### Work required
Every line of the material must be restated exactly, though not its pictures.

--

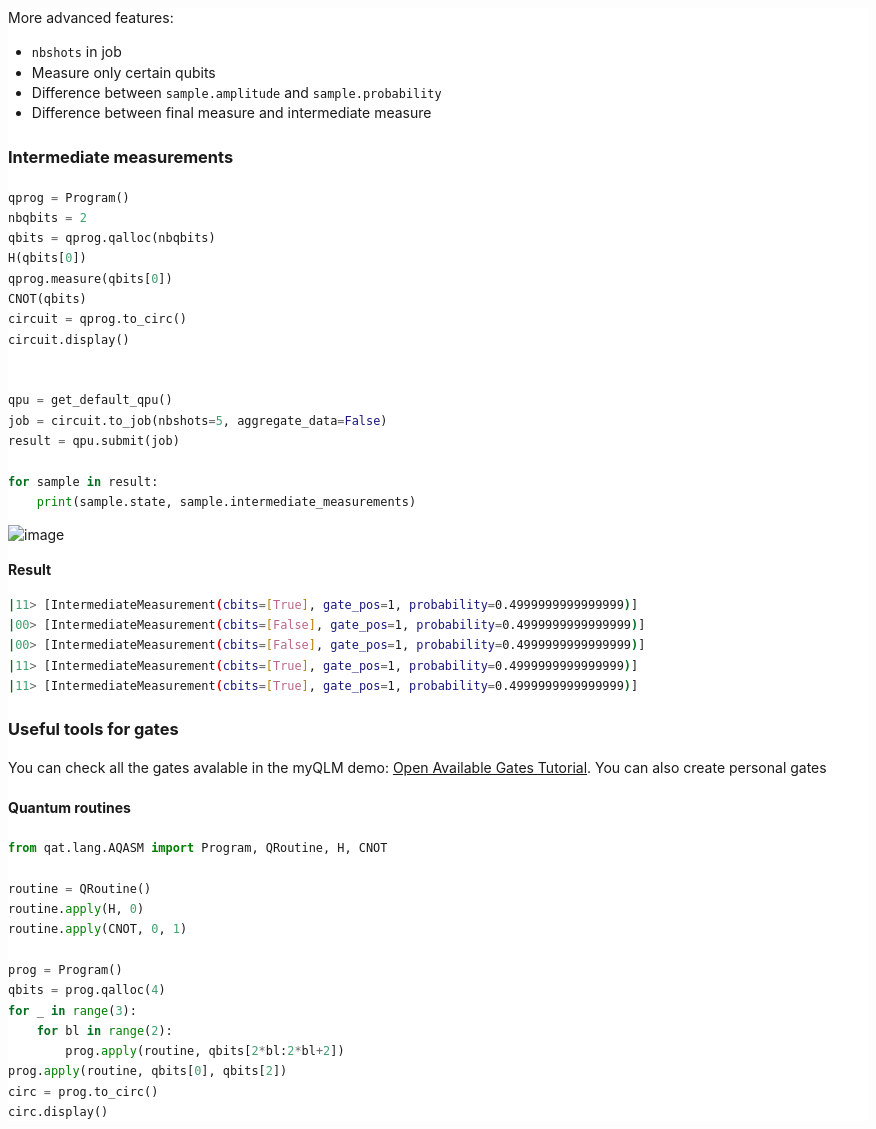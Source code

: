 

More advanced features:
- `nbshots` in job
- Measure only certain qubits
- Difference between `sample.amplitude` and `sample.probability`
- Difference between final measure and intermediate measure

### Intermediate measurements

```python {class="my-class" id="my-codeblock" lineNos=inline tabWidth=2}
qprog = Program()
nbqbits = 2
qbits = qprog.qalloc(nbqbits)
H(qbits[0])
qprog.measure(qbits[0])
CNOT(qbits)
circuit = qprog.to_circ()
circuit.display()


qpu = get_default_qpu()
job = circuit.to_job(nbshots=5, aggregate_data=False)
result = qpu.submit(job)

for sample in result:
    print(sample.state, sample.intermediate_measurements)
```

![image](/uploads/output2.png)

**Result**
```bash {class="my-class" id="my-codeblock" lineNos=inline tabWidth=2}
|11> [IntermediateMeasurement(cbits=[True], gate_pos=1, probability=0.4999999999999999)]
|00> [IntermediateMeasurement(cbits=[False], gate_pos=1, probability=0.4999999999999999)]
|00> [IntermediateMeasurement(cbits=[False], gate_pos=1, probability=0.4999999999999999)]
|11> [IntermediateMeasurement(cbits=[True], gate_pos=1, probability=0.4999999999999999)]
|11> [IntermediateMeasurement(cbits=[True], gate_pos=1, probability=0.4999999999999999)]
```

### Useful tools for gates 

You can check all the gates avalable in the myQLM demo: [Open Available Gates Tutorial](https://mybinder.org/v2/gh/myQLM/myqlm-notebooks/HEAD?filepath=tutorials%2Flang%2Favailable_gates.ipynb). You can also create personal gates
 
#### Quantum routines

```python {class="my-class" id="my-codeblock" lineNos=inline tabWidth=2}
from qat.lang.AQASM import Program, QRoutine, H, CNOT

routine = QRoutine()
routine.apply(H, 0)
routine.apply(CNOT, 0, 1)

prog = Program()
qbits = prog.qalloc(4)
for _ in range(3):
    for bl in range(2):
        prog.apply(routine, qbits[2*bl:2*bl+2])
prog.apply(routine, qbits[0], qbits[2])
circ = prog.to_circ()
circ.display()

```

--

### Exercise result
Source code

: 

More advanced features:
- `nbshots` in job
- Measure only certain qubits
- Difference between `sample.amplitude` and `sample.probability`
- Difference between final measure and intermediate measure

### Intermediate measurements

```python {class="my-class" id="my-codeblock" lineNos=inline tabWidth=2}
qprog = Program()
nbqbits = 2
qbits = qprog.qalloc(nbqbits)
H(qbits[0])
qprog.measure(qbits[0])
CNOT(qbits)
circuit = qprog.to_circ()
circuit.display()


qpu = get_default_qpu()
job = circuit.to_job(nbshots=5, aggregate_data=False)
result = qpu.submit(job)

for sample in result:
    print(sample.state, sample.intermediate_measurements)
```

![image](/uploads/output2.png)

**Result**
```bash {class="my-class" id="my-codeblock" lineNos=inline tabWidth=2}
|11> [IntermediateMeasurement(cbits=[True], gate_pos=1, probability=0.4999999999999999)]
|00> [IntermediateMeasurement(cbits=[False], gate_pos=1, probability=0.4999999999999999)]
|00> [IntermediateMeasurement(cbits=[False], gate_pos=1, probability=0.4999999999999999)]
|11> [IntermediateMeasurement(cbits=[True], gate_pos=1, probability=0.4999999999999999)]
|11> [IntermediateMeasurement(cbits=[True], gate_pos=1, probability=0.4999999999999999)]
```

### Useful tools for gates 

You can check all the gates avalable in the myQLM demo: [Open Available Gates Tutorial](https://mybinder.org/v2/gh/myQLM/myqlm-notebooks/HEAD?filepath=tutorials%2Flang%2Favailable_gates.ipynb). You can also create personal gates
 
#### Quantum routines

```python {class="my-class" id="my-codeblock" lineNos=inline tabWidth=2}
from qat.lang.AQASM import Program, QRoutine, H, CNOT

routine = QRoutine()
routine.apply(H, 0)
routine.apply(CNOT, 0, 1)

prog = Program()
qbits = prog.qalloc(4)
for _ in range(3):
    for bl in range(2):
        prog.apply(routine, qbits[2*bl:2*bl+2])
prog.apply(routine, qbits[0], qbits[2])
circ = prog.to_circ()
circ.display()

```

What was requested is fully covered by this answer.